The D.O.C.P caused significant damage to my PC, and I'm looking for answers on what might have happened.
The D.O.C.P caused significant damage to my PC, and I'm looking for answers on what might have happened.
I just put in two Corsair Vengeance DDR5 modules (6400Mhz) on a X670E Tuf. At first, D.O.C.P worked fine. When I switched to "gaming" in Bloons TD 6 the game crashed completely, forcing me to hold the power button. After restarting, it froze again and displayed a blue screen so quickly I couldn't read before it restarted. No display output appeared and the boot debug light stayed on. I tried reseating RAM, clearing the CMOS battery, and changing the NVMe slot for Windows installation. Only then did it function properly, but I'm worried it might happen again. Can someone clarify this strange issue? My setup includes: Asus TUF X670E, Corsair Vengeance RGB DDR5 6400Mhz, Ryzen 7800X3D Masterwatt, 750 RTX 2070.
Ryzen 7000 series reaches roughly 6200MHz with DDR5, which might explain why DOCP pushes for 6400MHz. I’d test manually at 6200MHz. This depends on the chip design—some memory controllers support 6400MHz, others don’t. Going above 4800MHz is essentially overclocking, but there’s no certainty the RAM will perform at its rated speed.

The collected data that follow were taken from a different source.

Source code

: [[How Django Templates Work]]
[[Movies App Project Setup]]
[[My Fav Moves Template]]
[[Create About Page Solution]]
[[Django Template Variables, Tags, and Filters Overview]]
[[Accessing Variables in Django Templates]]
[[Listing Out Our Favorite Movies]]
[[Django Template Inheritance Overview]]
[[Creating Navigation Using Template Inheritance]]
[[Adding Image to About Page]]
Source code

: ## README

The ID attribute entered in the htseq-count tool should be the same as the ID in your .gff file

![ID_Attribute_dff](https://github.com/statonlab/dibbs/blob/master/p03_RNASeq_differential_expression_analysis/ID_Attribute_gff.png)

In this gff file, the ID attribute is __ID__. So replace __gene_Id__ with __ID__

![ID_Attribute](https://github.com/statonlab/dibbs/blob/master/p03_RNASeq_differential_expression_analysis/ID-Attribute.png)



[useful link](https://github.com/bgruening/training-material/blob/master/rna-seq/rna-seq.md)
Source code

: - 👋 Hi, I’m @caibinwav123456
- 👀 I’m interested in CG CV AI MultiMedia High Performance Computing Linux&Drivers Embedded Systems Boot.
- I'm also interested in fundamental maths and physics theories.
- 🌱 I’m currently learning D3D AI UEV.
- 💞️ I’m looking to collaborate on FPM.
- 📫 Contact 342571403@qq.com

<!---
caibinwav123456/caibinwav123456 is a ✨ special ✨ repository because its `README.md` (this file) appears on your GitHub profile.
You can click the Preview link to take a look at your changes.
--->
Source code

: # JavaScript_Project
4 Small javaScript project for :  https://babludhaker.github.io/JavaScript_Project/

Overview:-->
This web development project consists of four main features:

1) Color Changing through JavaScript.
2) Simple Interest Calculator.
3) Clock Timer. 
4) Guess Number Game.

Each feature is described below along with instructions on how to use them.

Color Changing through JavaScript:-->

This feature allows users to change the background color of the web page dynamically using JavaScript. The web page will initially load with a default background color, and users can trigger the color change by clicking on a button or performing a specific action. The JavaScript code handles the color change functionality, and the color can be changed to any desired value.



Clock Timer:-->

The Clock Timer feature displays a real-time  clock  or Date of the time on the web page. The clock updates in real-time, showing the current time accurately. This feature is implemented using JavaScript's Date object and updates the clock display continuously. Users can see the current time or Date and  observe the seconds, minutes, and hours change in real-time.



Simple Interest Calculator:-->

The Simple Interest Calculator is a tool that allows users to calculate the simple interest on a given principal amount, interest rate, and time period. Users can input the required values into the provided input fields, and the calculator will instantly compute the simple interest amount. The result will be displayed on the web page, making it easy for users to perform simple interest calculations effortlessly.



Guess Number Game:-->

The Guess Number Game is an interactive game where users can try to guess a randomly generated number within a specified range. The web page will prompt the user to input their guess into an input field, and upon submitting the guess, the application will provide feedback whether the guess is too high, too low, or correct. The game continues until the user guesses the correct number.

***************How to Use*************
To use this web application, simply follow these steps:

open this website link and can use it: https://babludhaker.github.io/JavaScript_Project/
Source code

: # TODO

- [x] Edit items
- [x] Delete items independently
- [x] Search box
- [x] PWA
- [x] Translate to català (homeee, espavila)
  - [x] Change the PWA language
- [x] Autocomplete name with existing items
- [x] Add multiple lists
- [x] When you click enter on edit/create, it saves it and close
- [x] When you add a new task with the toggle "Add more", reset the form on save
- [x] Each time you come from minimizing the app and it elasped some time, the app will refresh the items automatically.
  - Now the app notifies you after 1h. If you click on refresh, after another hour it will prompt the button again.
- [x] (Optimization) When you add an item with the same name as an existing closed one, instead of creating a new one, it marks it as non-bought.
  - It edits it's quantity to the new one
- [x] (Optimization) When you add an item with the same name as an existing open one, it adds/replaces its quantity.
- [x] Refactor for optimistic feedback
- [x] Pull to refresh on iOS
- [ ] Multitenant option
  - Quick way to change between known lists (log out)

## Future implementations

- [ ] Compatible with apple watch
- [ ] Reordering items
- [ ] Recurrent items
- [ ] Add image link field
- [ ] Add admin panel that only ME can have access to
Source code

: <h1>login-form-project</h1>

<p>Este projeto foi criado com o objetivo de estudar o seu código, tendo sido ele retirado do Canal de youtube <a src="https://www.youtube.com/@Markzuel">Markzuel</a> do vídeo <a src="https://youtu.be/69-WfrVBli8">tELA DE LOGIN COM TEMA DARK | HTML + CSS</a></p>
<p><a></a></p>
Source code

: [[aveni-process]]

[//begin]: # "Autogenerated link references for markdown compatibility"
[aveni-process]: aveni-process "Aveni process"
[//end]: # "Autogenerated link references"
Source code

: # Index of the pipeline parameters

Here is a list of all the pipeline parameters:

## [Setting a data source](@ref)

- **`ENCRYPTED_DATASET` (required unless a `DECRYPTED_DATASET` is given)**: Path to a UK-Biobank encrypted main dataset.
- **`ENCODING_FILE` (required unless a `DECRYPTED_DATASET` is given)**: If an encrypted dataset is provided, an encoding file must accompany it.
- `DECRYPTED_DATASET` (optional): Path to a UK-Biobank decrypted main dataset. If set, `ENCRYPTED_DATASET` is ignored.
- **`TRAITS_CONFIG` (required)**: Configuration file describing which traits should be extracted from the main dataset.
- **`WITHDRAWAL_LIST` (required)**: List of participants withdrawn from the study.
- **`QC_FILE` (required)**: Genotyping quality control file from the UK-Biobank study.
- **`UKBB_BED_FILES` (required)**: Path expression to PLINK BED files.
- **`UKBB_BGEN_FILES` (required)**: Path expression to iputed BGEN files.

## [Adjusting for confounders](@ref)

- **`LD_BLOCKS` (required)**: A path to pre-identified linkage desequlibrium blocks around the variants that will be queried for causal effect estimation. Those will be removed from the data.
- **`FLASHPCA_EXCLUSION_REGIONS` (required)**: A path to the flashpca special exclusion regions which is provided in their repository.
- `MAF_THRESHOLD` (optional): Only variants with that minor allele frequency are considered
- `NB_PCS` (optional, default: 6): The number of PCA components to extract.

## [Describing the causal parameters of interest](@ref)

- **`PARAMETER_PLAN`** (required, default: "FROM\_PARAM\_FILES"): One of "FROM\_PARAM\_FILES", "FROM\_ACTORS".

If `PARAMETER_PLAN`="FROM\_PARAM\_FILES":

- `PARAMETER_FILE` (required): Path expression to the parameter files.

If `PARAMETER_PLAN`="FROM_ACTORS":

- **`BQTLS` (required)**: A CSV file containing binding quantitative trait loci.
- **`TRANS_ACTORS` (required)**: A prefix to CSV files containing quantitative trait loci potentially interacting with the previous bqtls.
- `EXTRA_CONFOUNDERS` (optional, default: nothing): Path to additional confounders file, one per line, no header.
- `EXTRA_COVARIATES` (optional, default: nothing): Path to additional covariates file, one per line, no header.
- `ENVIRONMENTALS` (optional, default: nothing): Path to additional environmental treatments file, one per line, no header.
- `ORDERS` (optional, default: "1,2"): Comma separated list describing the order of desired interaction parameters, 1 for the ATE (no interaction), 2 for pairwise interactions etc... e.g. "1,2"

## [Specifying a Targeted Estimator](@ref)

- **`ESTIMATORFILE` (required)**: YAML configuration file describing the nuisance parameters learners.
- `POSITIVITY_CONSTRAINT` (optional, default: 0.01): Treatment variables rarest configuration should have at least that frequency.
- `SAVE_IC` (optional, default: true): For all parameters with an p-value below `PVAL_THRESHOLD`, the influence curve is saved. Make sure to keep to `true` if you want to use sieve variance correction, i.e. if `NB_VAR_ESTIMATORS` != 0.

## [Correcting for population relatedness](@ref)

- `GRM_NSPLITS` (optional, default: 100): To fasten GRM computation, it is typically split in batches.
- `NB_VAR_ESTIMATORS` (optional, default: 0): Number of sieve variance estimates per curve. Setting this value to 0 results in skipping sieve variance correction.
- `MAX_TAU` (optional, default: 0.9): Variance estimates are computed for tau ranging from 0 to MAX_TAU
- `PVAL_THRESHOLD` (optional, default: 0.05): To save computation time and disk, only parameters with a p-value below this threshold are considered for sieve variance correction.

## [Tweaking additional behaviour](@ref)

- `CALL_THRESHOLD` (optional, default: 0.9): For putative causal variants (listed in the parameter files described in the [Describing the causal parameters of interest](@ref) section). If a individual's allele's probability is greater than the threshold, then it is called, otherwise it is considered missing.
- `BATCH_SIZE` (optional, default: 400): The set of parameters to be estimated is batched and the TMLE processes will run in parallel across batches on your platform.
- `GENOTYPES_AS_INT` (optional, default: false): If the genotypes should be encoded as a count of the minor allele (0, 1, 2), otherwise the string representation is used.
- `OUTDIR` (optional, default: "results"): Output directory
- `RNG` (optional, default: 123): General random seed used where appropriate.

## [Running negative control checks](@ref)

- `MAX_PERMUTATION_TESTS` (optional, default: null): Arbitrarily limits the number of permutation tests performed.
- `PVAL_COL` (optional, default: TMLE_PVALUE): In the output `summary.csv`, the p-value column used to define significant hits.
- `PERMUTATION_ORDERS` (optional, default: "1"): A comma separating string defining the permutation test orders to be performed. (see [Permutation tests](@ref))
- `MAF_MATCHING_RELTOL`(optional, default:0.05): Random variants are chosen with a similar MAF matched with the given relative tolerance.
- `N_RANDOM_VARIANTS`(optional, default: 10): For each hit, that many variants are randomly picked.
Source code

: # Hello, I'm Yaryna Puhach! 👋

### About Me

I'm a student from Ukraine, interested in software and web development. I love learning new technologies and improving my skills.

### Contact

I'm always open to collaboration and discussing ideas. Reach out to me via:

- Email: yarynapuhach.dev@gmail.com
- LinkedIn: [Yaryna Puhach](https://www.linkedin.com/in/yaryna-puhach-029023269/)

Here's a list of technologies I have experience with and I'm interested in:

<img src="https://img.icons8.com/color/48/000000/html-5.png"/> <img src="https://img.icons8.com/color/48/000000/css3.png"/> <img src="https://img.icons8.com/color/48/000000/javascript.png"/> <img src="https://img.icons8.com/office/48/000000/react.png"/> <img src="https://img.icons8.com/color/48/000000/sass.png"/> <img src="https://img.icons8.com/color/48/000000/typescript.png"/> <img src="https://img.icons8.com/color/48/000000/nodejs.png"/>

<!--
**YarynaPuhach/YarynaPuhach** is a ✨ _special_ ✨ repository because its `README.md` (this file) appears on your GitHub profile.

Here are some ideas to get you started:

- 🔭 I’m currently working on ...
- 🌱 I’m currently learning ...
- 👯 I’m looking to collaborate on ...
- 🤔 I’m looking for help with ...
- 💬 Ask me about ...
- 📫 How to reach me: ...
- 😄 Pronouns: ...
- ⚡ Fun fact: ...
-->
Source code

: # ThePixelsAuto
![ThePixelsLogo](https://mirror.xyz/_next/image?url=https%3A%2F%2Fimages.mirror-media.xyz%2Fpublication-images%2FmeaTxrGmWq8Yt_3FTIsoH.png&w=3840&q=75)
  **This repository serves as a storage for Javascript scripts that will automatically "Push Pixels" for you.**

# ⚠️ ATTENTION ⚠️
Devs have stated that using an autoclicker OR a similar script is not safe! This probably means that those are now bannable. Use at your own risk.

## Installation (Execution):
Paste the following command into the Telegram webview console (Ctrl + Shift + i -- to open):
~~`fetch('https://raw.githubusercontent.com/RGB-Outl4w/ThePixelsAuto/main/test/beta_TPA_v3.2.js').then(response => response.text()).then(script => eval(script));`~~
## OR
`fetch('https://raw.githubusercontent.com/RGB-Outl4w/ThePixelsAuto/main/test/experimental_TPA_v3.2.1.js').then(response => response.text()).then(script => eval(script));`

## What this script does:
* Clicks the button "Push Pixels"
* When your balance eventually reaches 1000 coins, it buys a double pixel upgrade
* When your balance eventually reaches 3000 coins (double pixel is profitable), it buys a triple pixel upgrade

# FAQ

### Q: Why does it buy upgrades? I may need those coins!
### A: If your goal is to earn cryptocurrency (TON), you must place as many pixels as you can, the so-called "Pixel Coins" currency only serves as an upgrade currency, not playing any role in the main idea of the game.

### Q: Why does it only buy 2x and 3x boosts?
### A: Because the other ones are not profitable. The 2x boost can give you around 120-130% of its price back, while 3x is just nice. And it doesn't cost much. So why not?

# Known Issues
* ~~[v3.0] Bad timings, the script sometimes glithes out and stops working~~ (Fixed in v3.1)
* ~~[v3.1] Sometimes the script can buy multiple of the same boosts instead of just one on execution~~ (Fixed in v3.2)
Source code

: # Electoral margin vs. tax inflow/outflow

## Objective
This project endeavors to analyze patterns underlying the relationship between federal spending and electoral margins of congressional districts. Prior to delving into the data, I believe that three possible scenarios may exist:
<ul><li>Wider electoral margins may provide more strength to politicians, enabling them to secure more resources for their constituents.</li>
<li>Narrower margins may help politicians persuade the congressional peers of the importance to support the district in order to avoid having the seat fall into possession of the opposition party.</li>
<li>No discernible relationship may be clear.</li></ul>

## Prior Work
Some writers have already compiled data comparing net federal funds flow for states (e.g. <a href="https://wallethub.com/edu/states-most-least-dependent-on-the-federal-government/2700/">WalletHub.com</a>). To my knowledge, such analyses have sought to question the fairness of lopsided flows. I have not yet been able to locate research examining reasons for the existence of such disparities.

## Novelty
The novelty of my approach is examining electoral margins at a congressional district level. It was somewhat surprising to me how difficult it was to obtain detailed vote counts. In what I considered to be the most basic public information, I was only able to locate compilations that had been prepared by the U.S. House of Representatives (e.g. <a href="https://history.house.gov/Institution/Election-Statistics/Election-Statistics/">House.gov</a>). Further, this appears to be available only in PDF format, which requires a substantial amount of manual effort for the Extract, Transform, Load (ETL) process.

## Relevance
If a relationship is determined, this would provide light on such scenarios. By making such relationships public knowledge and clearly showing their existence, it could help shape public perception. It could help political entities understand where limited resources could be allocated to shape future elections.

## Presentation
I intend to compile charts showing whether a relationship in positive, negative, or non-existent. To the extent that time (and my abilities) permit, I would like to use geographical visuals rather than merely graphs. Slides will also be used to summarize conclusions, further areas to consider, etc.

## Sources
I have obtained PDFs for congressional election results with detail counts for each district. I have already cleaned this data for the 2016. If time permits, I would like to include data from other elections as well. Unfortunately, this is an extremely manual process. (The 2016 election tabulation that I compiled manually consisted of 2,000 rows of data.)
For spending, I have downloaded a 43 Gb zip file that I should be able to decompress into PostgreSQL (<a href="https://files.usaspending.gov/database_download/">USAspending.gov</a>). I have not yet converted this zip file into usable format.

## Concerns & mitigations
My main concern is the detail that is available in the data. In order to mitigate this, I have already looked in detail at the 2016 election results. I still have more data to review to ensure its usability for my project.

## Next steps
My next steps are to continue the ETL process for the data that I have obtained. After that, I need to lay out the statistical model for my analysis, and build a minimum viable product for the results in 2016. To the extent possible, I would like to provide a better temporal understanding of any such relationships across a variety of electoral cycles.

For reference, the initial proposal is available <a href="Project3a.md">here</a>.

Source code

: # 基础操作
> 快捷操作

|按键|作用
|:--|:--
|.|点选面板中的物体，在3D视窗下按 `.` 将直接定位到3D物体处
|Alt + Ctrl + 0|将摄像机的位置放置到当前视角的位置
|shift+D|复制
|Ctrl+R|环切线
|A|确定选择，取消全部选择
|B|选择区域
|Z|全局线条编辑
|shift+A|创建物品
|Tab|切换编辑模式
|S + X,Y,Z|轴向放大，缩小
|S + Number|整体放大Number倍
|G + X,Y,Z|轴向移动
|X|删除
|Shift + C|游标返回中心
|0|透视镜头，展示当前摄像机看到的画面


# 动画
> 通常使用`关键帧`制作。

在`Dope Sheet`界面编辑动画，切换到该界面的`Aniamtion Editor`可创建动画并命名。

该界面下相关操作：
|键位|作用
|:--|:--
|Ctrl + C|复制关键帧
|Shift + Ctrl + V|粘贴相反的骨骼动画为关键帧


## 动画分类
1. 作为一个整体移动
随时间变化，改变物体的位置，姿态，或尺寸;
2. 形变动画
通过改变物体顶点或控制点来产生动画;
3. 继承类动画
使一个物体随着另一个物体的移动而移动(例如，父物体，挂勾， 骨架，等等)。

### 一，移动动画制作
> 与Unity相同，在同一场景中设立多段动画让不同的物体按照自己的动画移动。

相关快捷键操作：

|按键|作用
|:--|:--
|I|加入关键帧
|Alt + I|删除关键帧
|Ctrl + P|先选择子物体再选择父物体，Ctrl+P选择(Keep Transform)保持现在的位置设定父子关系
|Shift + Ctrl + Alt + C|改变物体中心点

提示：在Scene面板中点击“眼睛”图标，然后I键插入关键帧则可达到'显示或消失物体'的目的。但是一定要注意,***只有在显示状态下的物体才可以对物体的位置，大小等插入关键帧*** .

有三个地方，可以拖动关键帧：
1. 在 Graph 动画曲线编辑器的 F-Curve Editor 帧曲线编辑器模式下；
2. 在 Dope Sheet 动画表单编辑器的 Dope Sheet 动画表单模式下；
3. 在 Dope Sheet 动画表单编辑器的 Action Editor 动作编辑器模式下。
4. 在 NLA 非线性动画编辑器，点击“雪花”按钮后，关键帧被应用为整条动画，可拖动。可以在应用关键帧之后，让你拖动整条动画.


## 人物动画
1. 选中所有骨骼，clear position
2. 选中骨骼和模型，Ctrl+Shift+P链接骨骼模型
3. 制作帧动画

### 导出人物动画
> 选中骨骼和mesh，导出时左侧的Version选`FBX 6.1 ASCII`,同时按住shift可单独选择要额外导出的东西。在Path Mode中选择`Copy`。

AM5 generally performs well up to 6000C30, particularly without EXPO. On X3D it becomes more challenging and I notice 5600C30/28 offers better stability for those CPUs. You might try running it manually at 6200/6000 as suggested by @Morgan MLGman, but for a 6000C30 setup with an EXPO profile inside, it will likely be more cost-effective than your RGB Corsair kit.